• _Supplied data_
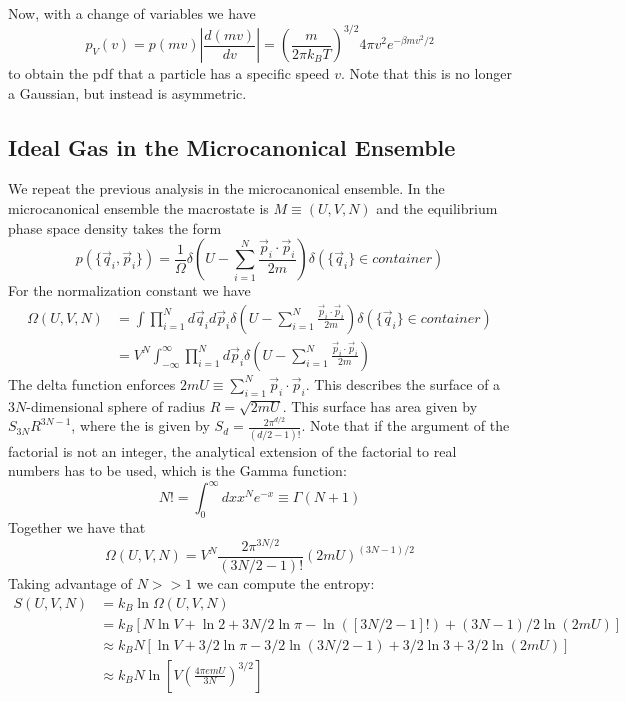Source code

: \documentclass[12pt, a4paper, oneside, openright, titlepage]{book}
\begin{document}
Now, with a change of variables we have \begin{equation*}
    p_V(v) = p(mv)\left|\frac{d(mv)}{dv}\right| = \left(\frac{m}{2\pi k_BT}\right)^{3/2}4\pi v^2e^{-\beta mv^2/2}
\end{equation*}
to obtain the pdf that a particle has a specific speed $v$. Note that this is no longer a Gaussian, but instead is asymmetric.


\subsection{Ideal Gas in the Microcanonical Ensemble}

We repeat the previous analysis in the microcanonical ensemble. In the microcanonical ensemble the macrostate is $M \equiv (U,V,N)$ and the equilibrium phase space density takes the form \begin{equation*}
    p(\{\vec{q}_i,\vec{p}_i\}) = \frac{1}{\Omega}\delta\left(U - \sum_{i=1}^N\frac{\vec{p}_i\cdot\vec{p}_i}{2m}\right)\delta(\{\vec{q}_i\}\in container)
\end{equation*}
For the normalization constant we have \begin{align*}
    \Omega(U,V,N) &= \int\prod_{i=1}^Nd\vec{q}_id\vec{p}_i\delta\left(U - \sum_{i=1}^N\frac{\vec{p}_i\cdot\vec{p}_i}{2m}\right)\delta(\{\vec{q}_i\}\in container) \\
    &= V^N\int_{-\infty}^{\infty}\prod_{i=1}^Nd\vec{p}_i\delta\left(U - \sum_{i=1}^N\frac{\vec{p}_i\cdot\vec{p}_i}{2m}\right)
\end{align*}
The delta function enforces $2mU \equiv \sum_{i=1}^N\vec{p}_i\cdot\vec{p}_i$. This describes the surface of a $3N$-dimensional sphere of radius $R = \sqrt{2m U}$. This surface has area given by $S_{3N}R^{3N-1}$, where the  is given by $S_d = \frac{2\pi^{d/2}}{(d/2-1)!}$. Note that if the argument of the factorial is not an integer, the analytical extension of the factorial to real numbers has to be used, which is the Gamma function: \begin{equation*}
    N! = \int_0^{\infty}dx x^Ne^{-x} \equiv \Gamma(N+1)
\end{equation*}
Together we have that \begin{equation*}
    \Omega(U,V,N) = V^N\frac{2\pi^{3N/2}}{(3N/2-1)!}(2mU)^{(3N-1)/2}
\end{equation*}
Taking advantage of $N >>1$ we can compute the entropy: \begin{align*}
    S(U,V,N) &= k_B\ln\Omega(U,V,N) \\
    &= k_B\left[N\ln V + \ln 2 + 3N/2\ln \pi - \ln([3N/2-1]!) + (3N-1)/2\ln(2mU)\right] \\
    &\approx k_BN[\ln V+3/2\ln\pi - 3/2\ln(3N/2-1) + 3/2\ln 3 + 3/2\ln(2mU)] \\
    &\approx k_BN\ln\left[V\left(\frac{4\pi emU}{3N}\right)^{3/2}\right]
\end{align*}
\end{document}
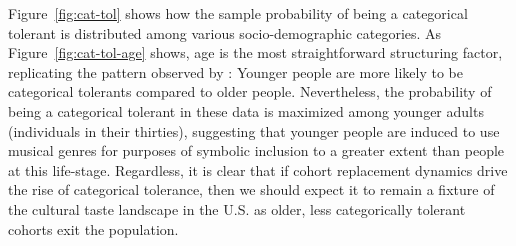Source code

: \documentclass[12pt]{article}
\begin{document}
Figure~\ref{fig:cat-tol} shows how the sample probability of being a categorical tolerant is distributed among various socio-demographic categories. As Figure~\ref{fig:cat-tol-age} shows, age is the most straightforward structuring factor, replicating the pattern observed by \citet{lizardo2016end-4fb}: Younger people are more likely to be categorical tolerants compared to older people. Nevertheless, the probability of being a categorical tolerant in these data is maximized among younger adults (individuals in their thirties), suggesting that younger people are induced to use musical genres for purposes of symbolic inclusion to a greater extent than people at this life-stage. Regardless, it is clear that if cohort replacement dynamics drive the rise of categorical tolerance, then we should expect it to remain a fixture of the cultural taste landscape in the U.S. as older, less categorically tolerant cohorts exit the population. 
\end{document}
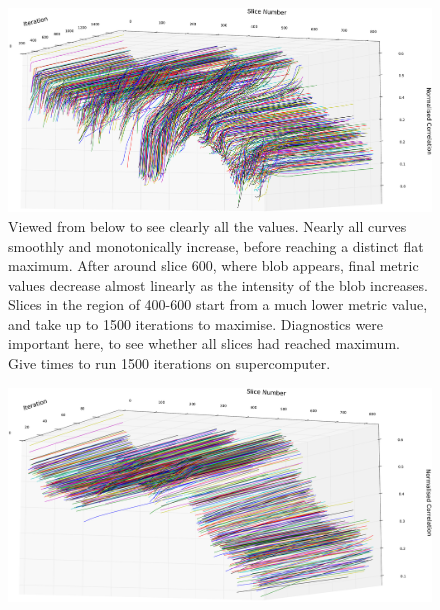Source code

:       \begin{figure}
        \centering
        \includegraphics[width=\textheight]{Ch6/Figs/diagnostics/rigid_metric_values}
        \caption{Viewed from below to see clearly all the values. Nearly all curves smoothly and monotonically increase, before reaching a distinct flat maximum. After around slice 600, where blob appears, final metric values decrease almost linearly as the intensity of the blob increases. Slices in the region of 400-600 start from a much lower metric value, and take up to 1500 iterations to maximise. Diagnostics were important here, to see whether all slices had reached maximum. Give times to run 1500 iterations on supercomputer.}
        \label{fig:rigid_metric_values}
      \end{figure}
      
      \begin{figure}
        \centering
        \includegraphics[width=\textheight]{Ch6/Figs/diagnostics/similarity_metric_values}
        \caption{}
        \label{fig:similarity_metric_values}
      \end{figure}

• _What to work on_
The task calls for all records to be set down precisely, excluding any images.

• _Reply to the task_
Source code

: \documentclass[12pt, a4paper, oneside, openright, titlepage]{book}
\begin{document}
Now, with a change of variables we have \begin{equation*}
    p_V(v) = p(mv)\left|\frac{d(mv)}{dv}\right| = \left(\frac{m}{2\pi k_BT}\right)^{3/2}4\pi v^2e^{-\beta mv^2/2}
\end{equation*}
to obtain the pdf that a particle has a specific speed $v$. Note that this is no longer a Gaussian, but instead is asymmetric.


\subsection{Ideal Gas in the Microcanonical Ensemble}

We repeat the previous analysis in the microcanonical ensemble. In the microcanonical ensemble the macrostate is $M \equiv (U,V,N)$ and the equilibrium phase space density takes the form \begin{equation*}
    p(\{\vec{q}_i,\vec{p}_i\}) = \frac{1}{\Omega}\delta\left(U - \sum_{i=1}^N\frac{\vec{p}_i\cdot\vec{p}_i}{2m}\right)\delta(\{\vec{q}_i\}\in container)
\end{equation*}
For the normalization constant we have \begin{align*}
    \Omega(U,V,N) &= \int\prod_{i=1}^Nd\vec{q}_id\vec{p}_i\delta\left(U - \sum_{i=1}^N\frac{\vec{p}_i\cdot\vec{p}_i}{2m}\right)\delta(\{\vec{q}_i\}\in container) \\
    &= V^N\int_{-\infty}^{\infty}\prod_{i=1}^Nd\vec{p}_i\delta\left(U - \sum_{i=1}^N\frac{\vec{p}_i\cdot\vec{p}_i}{2m}\right)
\end{align*}
The delta function enforces $2mU \equiv \sum_{i=1}^N\vec{p}_i\cdot\vec{p}_i$. This describes the surface of a $3N$-dimensional sphere of radius $R = \sqrt{2m U}$. This surface has area given by $S_{3N}R^{3N-1}$, where the  is given by $S_d = \frac{2\pi^{d/2}}{(d/2-1)!}$. Note that if the argument of the factorial is not an integer, the analytical extension of the factorial to real numbers has to be used, which is the Gamma function: \begin{equation*}
    N! = \int_0^{\infty}dx x^Ne^{-x} \equiv \Gamma(N+1)
\end{equation*}
Together we have that \begin{equation*}
    \Omega(U,V,N) = V^N\frac{2\pi^{3N/2}}{(3N/2-1)!}(2mU)^{(3N-1)/2}
\end{equation*}
Taking advantage of $N >>1$ we can compute the entropy: \begin{align*}
    S(U,V,N) &= k_B\ln\Omega(U,V,N) \\
    &= k_B\left[N\ln V + \ln 2 + 3N/2\ln \pi - \ln([3N/2-1]!) + (3N-1)/2\ln(2mU)\right] \\
    &\approx k_BN[\ln V+3/2\ln\pi - 3/2\ln(3N/2-1) + 3/2\ln 3 + 3/2\ln(2mU)] \\
    &\approx k_BN\ln\left[V\left(\frac{4\pi emU}{3N}\right)^{3/2}\right]
\end{align*}
\end{document}
Source code

: \documentclass[12pt]{article}
\begin{document}
Figure~\ref{fig:cat-tol} shows how the sample probability of being a categorical tolerant is distributed among various socio-demographic categories. As Figure~\ref{fig:cat-tol-age} shows, age is the most straightforward structuring factor, replicating the pattern observed by \citet{lizardo2016end-4fb}: Younger people are more likely to be categorical tolerants compared to older people. Nevertheless, the probability of being a categorical tolerant in these data is maximized among younger adults (individuals in their thirties), suggesting that younger people are induced to use musical genres for purposes of symbolic inclusion to a greater extent than people at this life-stage. Regardless, it is clear that if cohort replacement dynamics drive the rise of categorical tolerance, then we should expect it to remain a fixture of the cultural taste landscape in the U.S. as older, less categorically tolerant cohorts exit the population. 
\end{document}
Source code

:       \begin{figure}
        \centering
        \includegraphics[width=\textheight]{Ch6/Figs/diagnostics/rigid_metric_values}
        \caption{Viewed from below to see clearly all the values. Nearly all curves smoothly and monotonically increase, before reaching a distinct flat maximum. After around slice 600, where blob appears, final metric values decrease almost linearly as the intensity of the blob increases. Slices in the region of 400-600 start from a much lower metric value, and take up to 1500 iterations to maximise. Diagnostics were important here, to see whether all slices had reached maximum. Give times to run 1500 iterations on supercomputer.}
        \label{fig:rigid_metric_values}
      \end{figure}
      
      \begin{figure}
        \centering
        \includegraphics[width=\textheight]{Ch6/Figs/diagnostics/similarity_metric_values}
        \caption{}
        \label{fig:similarity_metric_values}
      \end{figure}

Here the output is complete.